Dos muchachos de 20 años de edad con ambiciones artísticas se encuentran por azar y se enamoran. Y se quedan pegados y se dedican a cumplir sus ambiciones. Y se organizan y trabajan y buscan y pelean y ven cómo van acercándose a cumplir esas ambiciones. Conozco la historia. La he visto muy de cerca. A lo largo del tiempo, he creído, primero, que es una historia muy frecuente y, después, que es una historia excepcional, y que es muy rara la gente que tiene esas ambiciones. En 1981, yo tenía 21 años y conocí a quienes llamaré H. y S. Podían haberse llamado Patti Smith y Robert Mapplethorpe. Ambicionaban exactamente lo mismo. Eran igualmente talentosos. Y, a pesar de que a veces pienso que México no es Manhattan y que no ha habido reconocimiento suficiente para nuestros artistas, mis colegas han tenido historias muy parecidas a las de Patti y Robert, con las pequeñas diferencias de que S. sigue vivo y H. no ha obtenido el National Book Award. Todo lo demás se ha cumplido a la letra.
Me pregunto si todos los que leen el libro de Patti sienten lo mismo, si les recuerda su juventud y las importantes y de- finitorias cosas que ocurrieron entonces. O a lo mejor no. A lo mejor, esa generación es del todo distinta de las generaciones actuales, y la idea de que dos mozalbetes que ambicionan ser artistas tomen acciones en esa dirección, se encuentren, se enamoren y se hagan artistas es irracional o tan sólo no pasa. A lo mejor esa generación fue especial y las cosas importantes ocurrieron entonces y no han vuelto a ocurrir. A la mejor las características de esa generación, ejemplificadas por sus plagas particulares —así como a algunas generaciones las marcó la peste bubónica, Napoleón o la primera guerra mundial, a esta la marcó el sida, la heroína, el Quaalude, etcétera; “the cruel plagues of a generation”, en palabras de Patti—, fueron únicas. Quizá por eso seguimos recordando esa época. Quizá por eso sus rockeros famosos —artríticos y arrugados— siguen llenando estadios y plazas. O al revés, a lo mejor así son todas las generaciones vistas desde lejos por quienes ya no tienen 21 años. Aunque no lo creo.
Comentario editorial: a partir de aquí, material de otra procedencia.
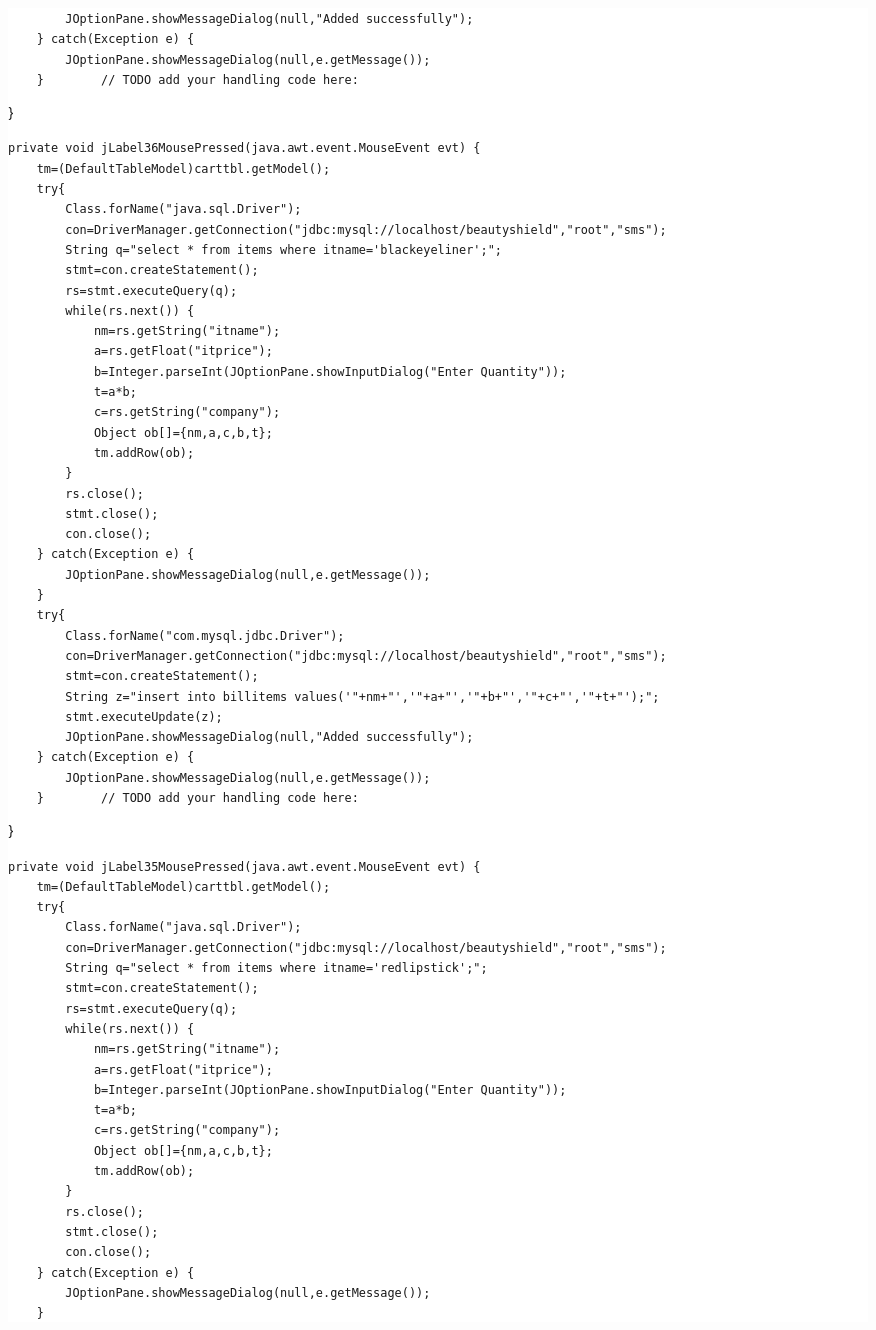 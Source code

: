             JOptionPane.showMessageDialog(null,"Added successfully");
        } catch(Exception e) {
            JOptionPane.showMessageDialog(null,e.getMessage());
        }        // TODO add your handling code here:
}                                     

    private void jLabel36MousePressed(java.awt.event.MouseEvent evt) {                                      
        tm=(DefaultTableModel)carttbl.getModel();
        try{
            Class.forName("java.sql.Driver");
            con=DriverManager.getConnection("jdbc:mysql://localhost/beautyshield","root","sms");
            String q="select * from items where itname='blackeyeliner';";
            stmt=con.createStatement();
            rs=stmt.executeQuery(q);
            while(rs.next()) {
                nm=rs.getString("itname");
                a=rs.getFloat("itprice");
                b=Integer.parseInt(JOptionPane.showInputDialog("Enter Quantity"));
                t=a*b;
                c=rs.getString("company");
                Object ob[]={nm,a,c,b,t};
                tm.addRow(ob);
            }
            rs.close();
            stmt.close();
            con.close();
        } catch(Exception e) {
            JOptionPane.showMessageDialog(null,e.getMessage());
        }
        try{
            Class.forName("com.mysql.jdbc.Driver");
            con=DriverManager.getConnection("jdbc:mysql://localhost/beautyshield","root","sms");
            stmt=con.createStatement();
            String z="insert into billitems values('"+nm+"','"+a+"','"+b+"','"+c+"','"+t+"');";
            stmt.executeUpdate(z);
            JOptionPane.showMessageDialog(null,"Added successfully");
        } catch(Exception e) {
            JOptionPane.showMessageDialog(null,e.getMessage());
        }        // TODO add your handling code here:
}                                     

    private void jLabel35MousePressed(java.awt.event.MouseEvent evt) {                                      
        tm=(DefaultTableModel)carttbl.getModel();
        try{
            Class.forName("java.sql.Driver");
            con=DriverManager.getConnection("jdbc:mysql://localhost/beautyshield","root","sms");
            String q="select * from items where itname='redlipstick';";
            stmt=con.createStatement();
            rs=stmt.executeQuery(q);
            while(rs.next()) {
                nm=rs.getString("itname");
                a=rs.getFloat("itprice");
                b=Integer.parseInt(JOptionPane.showInputDialog("Enter Quantity"));
                t=a*b;
                c=rs.getString("company");
                Object ob[]={nm,a,c,b,t};
                tm.addRow(ob);
            }
            rs.close();
            stmt.close();
            con.close();
        } catch(Exception e) {
            JOptionPane.showMessageDialog(null,e.getMessage());
        } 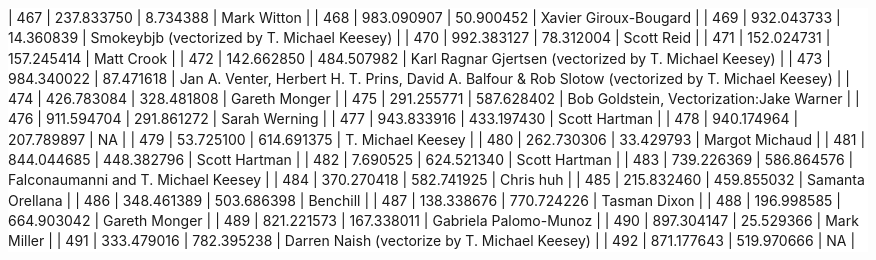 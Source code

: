| 467 |    237.833750 |      8.734388 | Mark Witton                                                                                                                                                                          |
| 468 |    983.090907 |     50.900452 | Xavier Giroux-Bougard                                                                                                                                                                |
| 469 |    932.043733 |     14.360839 | Smokeybjb (vectorized by T. Michael Keesey)                                                                                                                                          |
| 470 |    992.383127 |     78.312004 | Scott Reid                                                                                                                                                                           |
| 471 |    152.024731 |    157.245414 | Matt Crook                                                                                                                                                                           |
| 472 |    142.662850 |    484.507982 | Karl Ragnar Gjertsen (vectorized by T. Michael Keesey)                                                                                                                               |
| 473 |    984.340022 |     87.471618 | Jan A. Venter, Herbert H. T. Prins, David A. Balfour & Rob Slotow (vectorized by T. Michael Keesey)                                                                                  |
| 474 |    426.783084 |    328.481808 | Gareth Monger                                                                                                                                                                        |
| 475 |    291.255771 |    587.628402 | Bob Goldstein, Vectorization:Jake Warner                                                                                                                                             |
| 476 |    911.594704 |    291.861272 | Sarah Werning                                                                                                                                                                        |
| 477 |    943.833916 |    433.197430 | Scott Hartman                                                                                                                                                                        |
| 478 |    940.174964 |    207.789897 | NA                                                                                                                                                                                   |
| 479 |     53.725100 |    614.691375 | T. Michael Keesey                                                                                                                                                                    |
| 480 |    262.730306 |     33.429793 | Margot Michaud                                                                                                                                                                       |
| 481 |    844.044685 |    448.382796 | Scott Hartman                                                                                                                                                                        |
| 482 |      7.690525 |    624.521340 | Scott Hartman                                                                                                                                                                        |
| 483 |    739.226369 |    586.864576 | Falconaumanni and T. Michael Keesey                                                                                                                                                  |
| 484 |    370.270418 |    582.741925 | Chris huh                                                                                                                                                                            |
| 485 |    215.832460 |    459.855032 | Samanta Orellana                                                                                                                                                                     |
| 486 |    348.461389 |    503.686398 | Benchill                                                                                                                                                                             |
| 487 |    138.338676 |    770.724226 | Tasman Dixon                                                                                                                                                                         |
| 488 |    196.998585 |    664.903042 | Gareth Monger                                                                                                                                                                        |
| 489 |    821.221573 |    167.338011 | Gabriela Palomo-Munoz                                                                                                                                                                |
| 490 |    897.304147 |     25.529366 | Mark Miller                                                                                                                                                                          |
| 491 |    333.479016 |    782.395238 | Darren Naish (vectorize by T. Michael Keesey)                                                                                                                                        |
| 492 |    871.177643 |    519.970666 | NA                                                                                                                                                                                   | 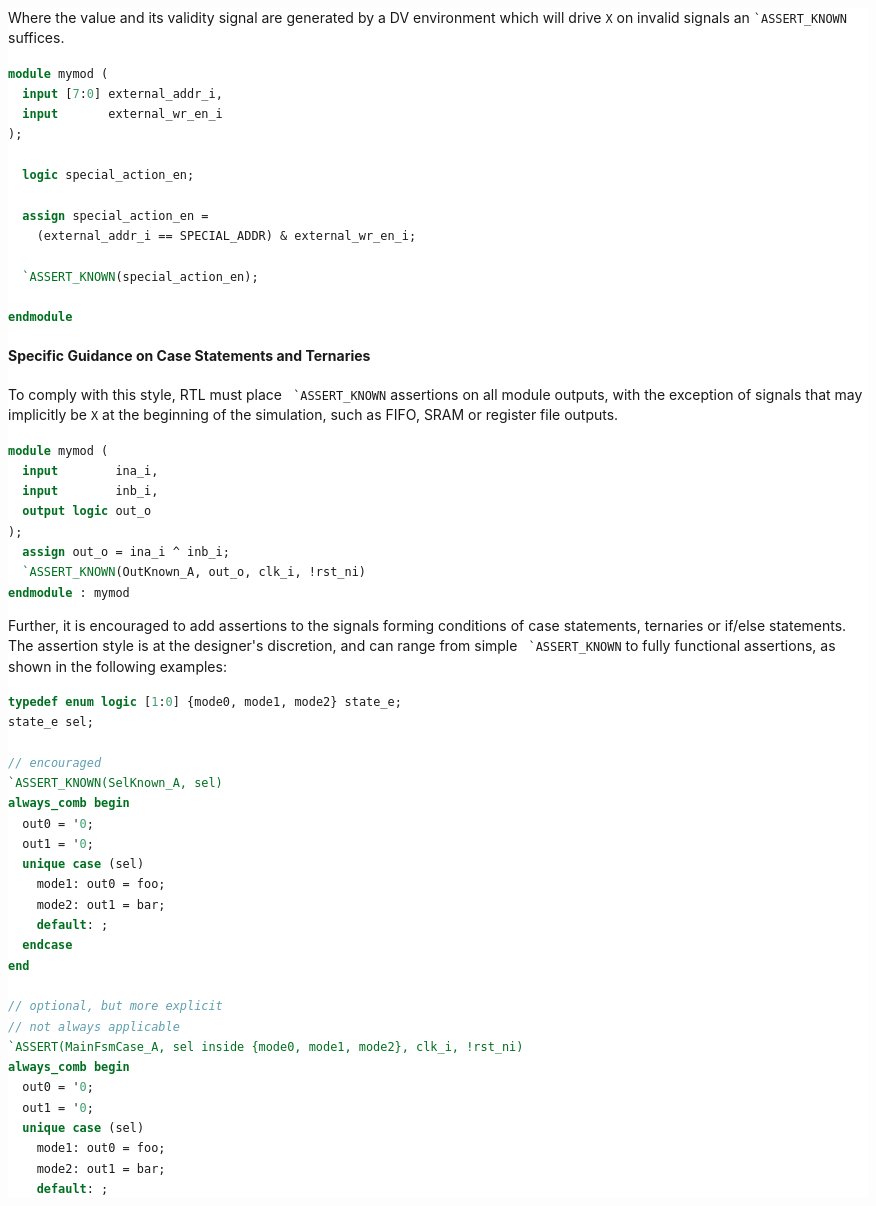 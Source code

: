 Where the value and its validity signal are generated by a DV environment which
will drive `X` on invalid signals an `` `ASSERT_KNOWN `` suffices.

```systemverilog
module mymod (
  input [7:0] external_addr_i,
  input       external_wr_en_i
);

  logic special_action_en;

  assign special_action_en =
    (external_addr_i == SPECIAL_ADDR) & external_wr_en_i;

  `ASSERT_KNOWN(special_action_en);

endmodule
```

#### Specific Guidance on Case Statements and Ternaries

To comply with this style, RTL must place `` `ASSERT_KNOWN`` assertions on all
module outputs, with the exception of signals that may implicitly be `X` at the
beginning of the simulation, such as FIFO, SRAM or register file outputs.

```systemverilog
module mymod (
  input        ina_i,
  input        inb_i,
  output logic out_o
);
  assign out_o = ina_i ^ inb_i;
  `ASSERT_KNOWN(OutKnown_A, out_o, clk_i, !rst_ni)
endmodule : mymod
```

Further, it is encouraged to add assertions to the signals forming conditions of
case statements, ternaries or if/else statements. The assertion style is at the
designer's discretion, and can range from simple `` `ASSERT_KNOWN``  to fully
functional assertions, as shown in the following examples:

```systemverilog
typedef enum logic [1:0] {mode0, mode1, mode2} state_e;
state_e sel;

// encouraged
`ASSERT_KNOWN(SelKnown_A, sel)
always_comb begin
  out0 = '0;
  out1 = '0;
  unique case (sel)
    mode1: out0 = foo;
    mode2: out1 = bar;
    default: ;
  endcase
end

// optional, but more explicit
// not always applicable
`ASSERT(MainFsmCase_A, sel inside {mode0, mode1, mode2}, clk_i, !rst_ni)
always_comb begin
  out0 = '0;
  out1 = '0;
  unique case (sel)
    mode1: out0 = foo;
    mode2: out1 = bar;
    default: ;
```

[SystemVerilog-2012 standard]: http://ieeexplore.ieee.org/servlet/opac?punumber=6469138
[yalagp]: http://www.lcdm-eng.com/papers/snug12_Paper_final.pdf
[twinevils]: http://www.sunburst-design.com/papers/CummingsSNUG1999Boston_FullParallelCase_rev1_1.pdf
[priuniq]: http://www.sunburst-design.com/papers/CummingsSNUG2005Israel_SystemVerilog_UniquePriority.pdf
[gotagain]: http://www.lcdm-eng.com/papers/snug07_Verilog%20Gotchas%20Part2.pdf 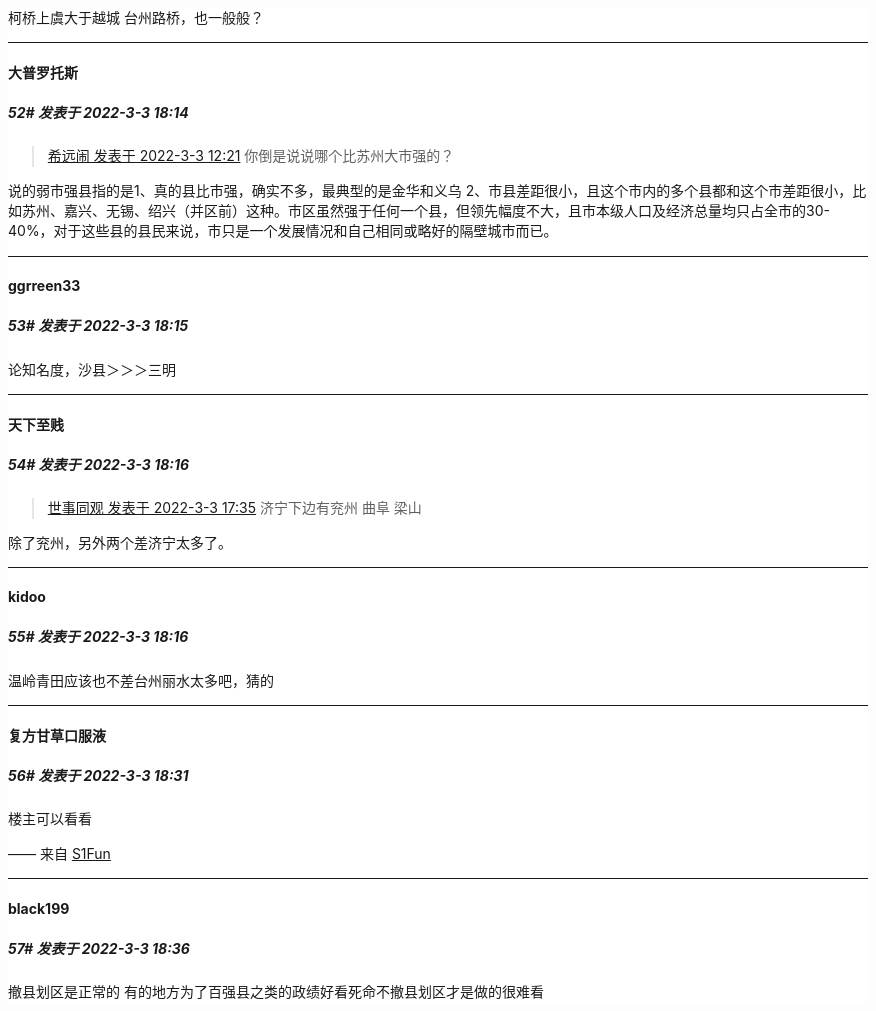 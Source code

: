 柯桥上虞大于越城
台州路桥，也一般般？

*****

####  大普罗托斯  
##### 52#       发表于 2022-3-3 18:14

<blockquote><a href="httphttps://bbs.saraba1st.com/2b/forum.php?mod=redirect&amp;goto=findpost&amp;pid=54900760&amp;ptid=2055702" target="_blank">希远闹 发表于 2022-3-3 12:21</a>
你倒是说说哪个比苏州大市强的？</blockquote>
说的弱市强县指的是1、真的县比市强，确实不多，最典型的是金华和义乌
2、市县差距很小，且这个市内的多个县都和这个市差距很小，比如苏州、嘉兴、无锡、绍兴（并区前）这种。市区虽然强于任何一个县，但领先幅度不大，且市本级人口及经济总量均只占全市的30-40%，对于这些县的县民来说，市只是一个发展情况和自己相同或略好的隔壁城市而已。

*****

####  ggrreen33  
##### 53#       发表于 2022-3-3 18:15

论知名度，沙县＞＞＞三明

*****

####  天下至贱  
##### 54#       发表于 2022-3-3 18:16

<blockquote><a href="httphttps://bbs.saraba1st.com/2b/forum.php?mod=redirect&amp;goto=findpost&amp;pid=54904864&amp;ptid=2055702" target="_blank">世事同观 发表于 2022-3-3 17:35</a>
济宁下边有兖州 曲阜 梁山</blockquote>
除了兖州，另外两个差济宁太多了。

*****

####  kidoo  
##### 55#       发表于 2022-3-3 18:16

温岭青田应该也不差台州丽水太多吧，猜的

*****

####  复方甘草口服液  
##### 56#       发表于 2022-3-3 18:31

楼主可以看看

—— 来自 [S1Fun](https://s1fun.koalcat.com)

*****

####  black199  
##### 57#       发表于 2022-3-3 18:36

撤县划区是正常的 有的地方为了百强县之类的政绩好看死命不撤县划区才是做的很难看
Íbamos en dirección de la fuente [en Washington Square], el epicentro de la actividad, cuando una pareja mayor se detuvo y nos miró sin pudor. A Robert le encantó que lo contemplaran y, de forma afectuosa, apretó mi mano. —Ay, tómales una foto —le dijo la mujer a su sorprendido esposo—, creo que son artistas. —No, cómo crees —dijo él despectivamente—. Nomás son unos chamacos (47).
Cuando cumplió 16 años, Patti recibió un regalo de su mamá: el libro La fabulosa vida de Diego Rivera. Me sentí transportada por el alcance de sus murales, las descripciones de sus viajes y tribulaciones, sus amores y su trabajo. Ese verano, conseguí empleo en una fábrica no sindicalizada, revisando manubrios de triciclo. Era un trabajo horrible. Me acostumbré a soñar despierta mientras lo hacía. Soñaba con entrar a la fraternidad del artista: el hambre, la indumentaria, el proceso, las esperanzas. Presumía que habría de ser algún día la amante de un artista. Nada parecía más romántico a mis ilusiones juveniles. Me imaginaba como la Frida de un Diego, musa y creadora (12).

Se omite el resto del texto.